Yesterday, Senate Democrats subpoenaed Attorney General Michael Mukasey for “testimony and documents about the Justice Department’s legal advice to the White House on detention and interrogation policies since the 2001 terror attacks.” The Justice Department “blasted the subpoena as a partisan move.”

A new video of Rep. Randy Kuhl speaking in August shows the New York Republican saying that Democrats want “the American public to suffer and to hurt so that they can make some political gains at election time.” Kuhl is the latest conservative to use incendiary fear-mongering rhetoric against progressives.

Advertisement

13 days to go: Senators Barack Obama and Joe Biden are in Virginia and will be meeting with their Senior Working Group on National Security. John McCain is scheduled to begin his day meeting voters in Manchester, NH, and then heads to Ohio. Sarah Palin will spend the day campaigning in Ohio.

“More than 2 million children in the United States who have no health insurance of any kind have at least one parent who gets employer-provided medical coverage,” according to a new report in the Journal of the American Medical Association. Typically, these parents have coverage through work, but “cannot afford the extra thousands of dollars that may be needed for a plan that also covers their children.”

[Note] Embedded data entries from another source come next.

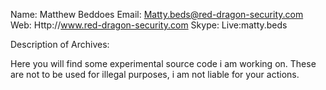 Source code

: Name:  Matthew Beddoes
Email: Matty.beds@red-dragon-security.com
Web:   Http://www.red-dragon-security.com
Skype: Live:matty.beds

Description of Archives:

Here you will find some experimental source code i am working on.  These are not to be used for illegal purposes, i am not liable for your actions.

Contrary to convention wisdom, a new study finds that long wait times and overcrowding in the hospital emergency rooms are not caused by “uninsured people with minor ailments who want free treatment.” The study’s lead author, Dr. Manya Newton of the University of Michigan, said that the nation’s 46 million uninsured “are actually underrepresented in the emergency department.”

“In a sign of growing unease with the proposed security agreement between the United States and Iraq,” the Iraqi cabinet said yesterday that it would demand changes to the deal because many senior Iraqi officials worry “that the agreement left too much leeway for the Americans to stay in Iraq beyond the scheduled deadline for withdrawal in 2011.”

A state ballot measure to ban gay marriage in California — Proposition 8 — is gaining momentum, “with polls showing almost even odds of it passing after trailing by double digits a month ago.” “Initial polling showed that a majority of Californians were likely to vote against Proposition 8,” but now “the measure is favored 48% to 45% among likely voters questioned in an Oct. 17 poll by Survey USA.”

Advertisement

And finally: South Park Republicans are more than just a political theory. New Nielsen data show that “South Park” is, in fact, the show that most engages Republicans, followed by “Cash Cab” on the Discovery Channel and “Damages” on FX. For Democrats, “The Colbert Report” was no. 1, beating out Discovery’s “Deadliest Cash.”